What the task asks ▸
The response must consist of each line in the listing that has the word "size" in it.

* * * * * * * * *

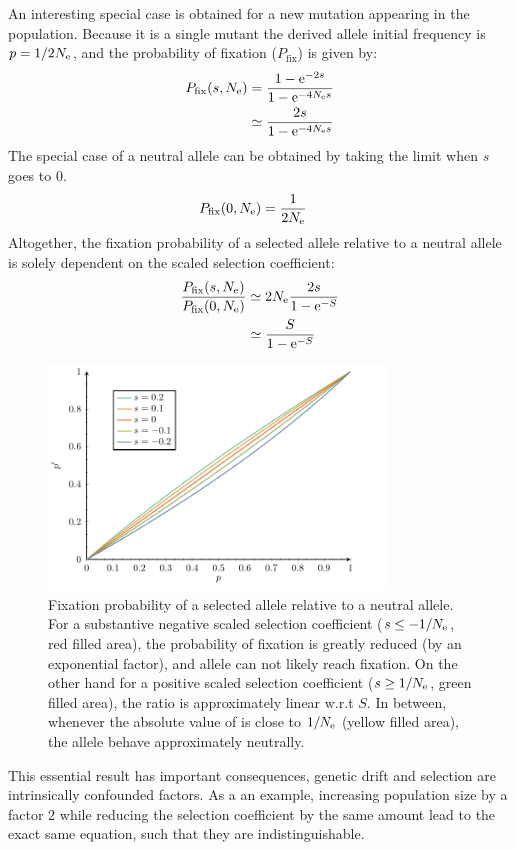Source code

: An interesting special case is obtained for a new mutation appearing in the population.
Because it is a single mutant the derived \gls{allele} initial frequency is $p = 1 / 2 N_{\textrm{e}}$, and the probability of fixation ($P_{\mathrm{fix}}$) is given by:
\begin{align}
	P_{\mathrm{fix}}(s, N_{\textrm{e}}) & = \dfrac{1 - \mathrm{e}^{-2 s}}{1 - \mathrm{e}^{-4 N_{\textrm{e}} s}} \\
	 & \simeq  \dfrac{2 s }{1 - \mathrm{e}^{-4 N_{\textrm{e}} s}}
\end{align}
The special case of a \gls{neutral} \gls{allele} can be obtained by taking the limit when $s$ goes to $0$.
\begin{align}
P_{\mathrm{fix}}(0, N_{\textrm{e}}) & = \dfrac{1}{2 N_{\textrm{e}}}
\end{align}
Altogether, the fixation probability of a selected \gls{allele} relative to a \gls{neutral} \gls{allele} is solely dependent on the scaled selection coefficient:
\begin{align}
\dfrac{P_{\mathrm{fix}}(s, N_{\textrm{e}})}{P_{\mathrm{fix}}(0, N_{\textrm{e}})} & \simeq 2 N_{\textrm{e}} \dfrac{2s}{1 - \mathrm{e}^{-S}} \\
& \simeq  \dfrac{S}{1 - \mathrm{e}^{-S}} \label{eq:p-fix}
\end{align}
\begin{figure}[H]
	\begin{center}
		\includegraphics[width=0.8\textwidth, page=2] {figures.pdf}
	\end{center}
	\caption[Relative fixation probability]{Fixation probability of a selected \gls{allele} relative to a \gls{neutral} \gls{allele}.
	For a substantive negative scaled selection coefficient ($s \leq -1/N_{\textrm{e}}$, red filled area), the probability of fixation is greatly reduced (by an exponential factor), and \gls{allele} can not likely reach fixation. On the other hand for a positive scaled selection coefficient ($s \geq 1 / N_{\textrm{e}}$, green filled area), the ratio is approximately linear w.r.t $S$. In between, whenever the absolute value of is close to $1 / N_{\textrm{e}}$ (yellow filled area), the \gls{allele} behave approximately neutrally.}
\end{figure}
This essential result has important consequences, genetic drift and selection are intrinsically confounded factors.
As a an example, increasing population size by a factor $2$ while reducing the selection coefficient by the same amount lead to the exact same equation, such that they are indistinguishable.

* * * * * * * * *

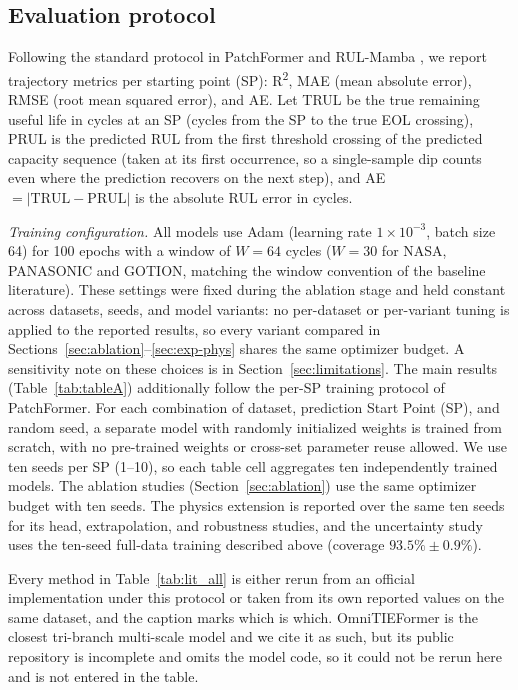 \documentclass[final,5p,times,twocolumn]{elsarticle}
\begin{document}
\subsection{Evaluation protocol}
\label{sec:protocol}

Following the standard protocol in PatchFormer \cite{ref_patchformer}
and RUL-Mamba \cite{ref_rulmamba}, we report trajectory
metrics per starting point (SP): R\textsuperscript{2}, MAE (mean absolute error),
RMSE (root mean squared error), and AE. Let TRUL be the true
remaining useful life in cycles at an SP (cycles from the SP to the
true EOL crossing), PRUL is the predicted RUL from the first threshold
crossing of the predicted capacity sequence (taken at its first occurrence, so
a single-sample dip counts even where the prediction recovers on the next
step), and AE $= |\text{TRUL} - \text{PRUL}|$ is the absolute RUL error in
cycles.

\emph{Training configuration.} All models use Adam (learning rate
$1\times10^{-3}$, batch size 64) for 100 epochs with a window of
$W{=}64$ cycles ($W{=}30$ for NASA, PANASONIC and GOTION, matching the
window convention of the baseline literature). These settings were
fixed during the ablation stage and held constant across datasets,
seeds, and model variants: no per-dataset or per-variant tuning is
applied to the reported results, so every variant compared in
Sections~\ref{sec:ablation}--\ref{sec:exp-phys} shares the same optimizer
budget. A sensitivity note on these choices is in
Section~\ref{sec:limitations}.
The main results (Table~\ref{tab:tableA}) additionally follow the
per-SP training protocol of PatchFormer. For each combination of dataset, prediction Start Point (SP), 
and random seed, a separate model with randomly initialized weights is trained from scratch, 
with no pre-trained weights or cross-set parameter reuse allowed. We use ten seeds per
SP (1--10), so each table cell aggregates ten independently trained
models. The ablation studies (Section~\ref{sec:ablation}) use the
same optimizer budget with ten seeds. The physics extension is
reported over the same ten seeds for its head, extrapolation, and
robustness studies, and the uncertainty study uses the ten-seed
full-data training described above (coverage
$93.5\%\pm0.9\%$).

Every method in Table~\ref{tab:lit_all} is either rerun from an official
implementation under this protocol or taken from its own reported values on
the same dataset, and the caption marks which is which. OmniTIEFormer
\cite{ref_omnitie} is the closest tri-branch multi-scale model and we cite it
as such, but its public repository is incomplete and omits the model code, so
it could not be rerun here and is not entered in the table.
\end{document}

* * * * * * * * *

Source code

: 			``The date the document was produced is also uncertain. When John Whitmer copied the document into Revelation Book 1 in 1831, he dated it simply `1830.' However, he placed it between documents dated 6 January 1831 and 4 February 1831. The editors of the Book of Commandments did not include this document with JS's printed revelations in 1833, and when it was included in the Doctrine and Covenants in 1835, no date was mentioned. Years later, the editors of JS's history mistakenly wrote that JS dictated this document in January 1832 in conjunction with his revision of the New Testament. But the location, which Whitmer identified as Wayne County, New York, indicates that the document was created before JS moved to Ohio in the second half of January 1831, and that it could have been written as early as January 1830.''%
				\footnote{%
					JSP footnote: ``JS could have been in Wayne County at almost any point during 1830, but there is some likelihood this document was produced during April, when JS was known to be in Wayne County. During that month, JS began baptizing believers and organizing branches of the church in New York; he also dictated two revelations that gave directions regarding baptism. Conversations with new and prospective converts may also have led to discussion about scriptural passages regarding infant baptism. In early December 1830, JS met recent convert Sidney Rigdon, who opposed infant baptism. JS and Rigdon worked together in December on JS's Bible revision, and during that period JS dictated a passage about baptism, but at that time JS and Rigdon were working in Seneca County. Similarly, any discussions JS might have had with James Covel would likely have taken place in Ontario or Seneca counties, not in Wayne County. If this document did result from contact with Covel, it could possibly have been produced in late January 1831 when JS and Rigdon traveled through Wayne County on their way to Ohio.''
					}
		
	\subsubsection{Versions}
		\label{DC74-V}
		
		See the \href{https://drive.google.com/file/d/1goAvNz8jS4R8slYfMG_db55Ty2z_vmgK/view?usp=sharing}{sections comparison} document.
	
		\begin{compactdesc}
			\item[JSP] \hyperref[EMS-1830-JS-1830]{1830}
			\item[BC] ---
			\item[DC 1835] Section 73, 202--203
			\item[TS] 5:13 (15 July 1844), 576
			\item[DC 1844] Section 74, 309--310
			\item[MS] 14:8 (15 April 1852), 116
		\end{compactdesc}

* * * * * * * * *

Written answer ▸
As a an example, increasing population size by a factor $2$ while reducing the selection coefficient by the same amount lead to the exact same equation, such that they are indistinguishable.
$1\times10^{-3}$, batch size 64) for 100 epochs with a window of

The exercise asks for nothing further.